O problema é que uma inflexão destas trajetórias já se avizinha, como resultado do aumento da taxa básica de juros, a Selic, que desde set/24 subiu 2,75 pontos percentuais, atingindo 13,25% ao ano em jan/25. O repasse desta alta para as taxas de empréstimo costuma demorar alguns meses, mas as últimas estatísticas do Banco Central indicam que este processo já se iniciou, como discutimos na Carta IEDI n. 1303.
Quanto ao nível de atividade, os efeitos disso já começam a aparecer. Na comparação com o mês imediatamente anterior, descontados os efeitos sazonais, a indústria recuou nos três últimos meses de 2024, acumulando perda de -1,2% no período, o varejo e os serviços, por sua vez, recuaram em nov/24 e dez/24, somando quedas de -2,6% e -1,9%, respectivamente.

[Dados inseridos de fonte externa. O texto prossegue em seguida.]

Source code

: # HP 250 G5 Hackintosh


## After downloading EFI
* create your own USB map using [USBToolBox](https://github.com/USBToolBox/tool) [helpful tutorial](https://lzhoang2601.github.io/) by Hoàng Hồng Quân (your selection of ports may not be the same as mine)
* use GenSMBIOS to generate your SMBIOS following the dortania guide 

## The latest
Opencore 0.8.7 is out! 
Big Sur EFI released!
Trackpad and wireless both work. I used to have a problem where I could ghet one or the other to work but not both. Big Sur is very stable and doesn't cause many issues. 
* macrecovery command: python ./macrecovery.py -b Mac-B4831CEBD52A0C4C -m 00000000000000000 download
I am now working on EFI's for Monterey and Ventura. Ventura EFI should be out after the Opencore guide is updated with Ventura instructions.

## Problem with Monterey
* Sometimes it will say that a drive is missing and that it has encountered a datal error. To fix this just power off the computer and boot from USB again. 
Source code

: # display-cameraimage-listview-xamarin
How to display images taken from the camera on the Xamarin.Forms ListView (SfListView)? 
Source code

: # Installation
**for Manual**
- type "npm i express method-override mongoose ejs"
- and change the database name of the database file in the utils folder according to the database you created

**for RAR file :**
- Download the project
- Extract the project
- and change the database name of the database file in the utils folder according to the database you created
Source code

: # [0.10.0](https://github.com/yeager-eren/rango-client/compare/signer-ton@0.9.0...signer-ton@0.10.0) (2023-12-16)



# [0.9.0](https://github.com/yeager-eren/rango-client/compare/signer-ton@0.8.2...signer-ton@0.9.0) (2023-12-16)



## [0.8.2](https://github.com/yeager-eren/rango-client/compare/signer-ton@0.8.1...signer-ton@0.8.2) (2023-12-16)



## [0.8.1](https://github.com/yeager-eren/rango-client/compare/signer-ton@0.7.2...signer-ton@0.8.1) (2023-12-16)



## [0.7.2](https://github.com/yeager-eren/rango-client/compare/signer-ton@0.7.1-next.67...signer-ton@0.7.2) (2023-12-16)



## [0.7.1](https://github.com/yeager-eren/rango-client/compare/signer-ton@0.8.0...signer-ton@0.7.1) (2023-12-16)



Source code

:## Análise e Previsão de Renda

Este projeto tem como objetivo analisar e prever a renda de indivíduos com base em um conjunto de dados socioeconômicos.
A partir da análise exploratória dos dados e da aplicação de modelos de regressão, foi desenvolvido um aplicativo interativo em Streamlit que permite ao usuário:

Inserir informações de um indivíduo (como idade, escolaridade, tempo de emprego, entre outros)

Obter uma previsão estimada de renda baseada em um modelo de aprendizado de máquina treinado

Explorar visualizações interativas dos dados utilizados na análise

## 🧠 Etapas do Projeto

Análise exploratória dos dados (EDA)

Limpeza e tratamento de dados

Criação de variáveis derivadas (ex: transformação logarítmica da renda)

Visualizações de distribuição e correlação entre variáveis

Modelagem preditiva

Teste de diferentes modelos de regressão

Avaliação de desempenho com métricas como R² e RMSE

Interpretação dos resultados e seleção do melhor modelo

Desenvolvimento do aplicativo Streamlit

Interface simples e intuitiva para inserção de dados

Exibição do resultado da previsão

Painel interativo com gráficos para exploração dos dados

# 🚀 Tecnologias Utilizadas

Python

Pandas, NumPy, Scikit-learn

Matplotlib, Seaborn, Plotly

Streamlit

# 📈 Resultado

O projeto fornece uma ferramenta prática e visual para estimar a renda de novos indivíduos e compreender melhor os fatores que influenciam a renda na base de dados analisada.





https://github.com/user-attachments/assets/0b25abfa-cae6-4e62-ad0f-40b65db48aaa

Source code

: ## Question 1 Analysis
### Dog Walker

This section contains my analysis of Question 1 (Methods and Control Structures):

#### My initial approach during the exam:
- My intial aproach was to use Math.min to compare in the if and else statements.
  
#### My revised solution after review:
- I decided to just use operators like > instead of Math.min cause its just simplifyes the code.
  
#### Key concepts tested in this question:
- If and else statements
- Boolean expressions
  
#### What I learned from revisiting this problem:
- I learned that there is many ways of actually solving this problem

Como resultado desta perda de fôlego, o indicador IBC-Br do Banco Central, que funciona como uma proxy do PIB, caiu -0,9% desde set/24. Com isso, o dinamismo que sinalizava nos primeiros trimestres do ano (+1,7% no 1º trim/24 e +1% nos dois trimestres seguintes) deu lugar à estabilidade (0%) na passagem do 3º para o 4º trim/24, descontados os efeitos sazonais.
Entre outros indicadores que apontam para um esmorecimento na virada do ano está a confiança dos agentes econômicos. Segundo as pesquisas da FGV, a confiança do consumidor recuou -3,1% em dez/24, -5,1% em jan/25 e -2,6% em fev/24, para o menor nível desde ago/22. Já a confiança empresarial, considerados indústria, comércio, serviços e construção, caiu -0,5% em nov/24, -0,3% em dez/24 e -1,8% em jan/25.
Indústria
Em 2024, a produção física da indústria brasileira cresceu +3,1%. Foi a primeira vez nos últimos dez anos em que se expande sobre uma base não fortemente deprimida e houve expansão na maioria de seus ramos e em praticamente todos os seus parques regionais.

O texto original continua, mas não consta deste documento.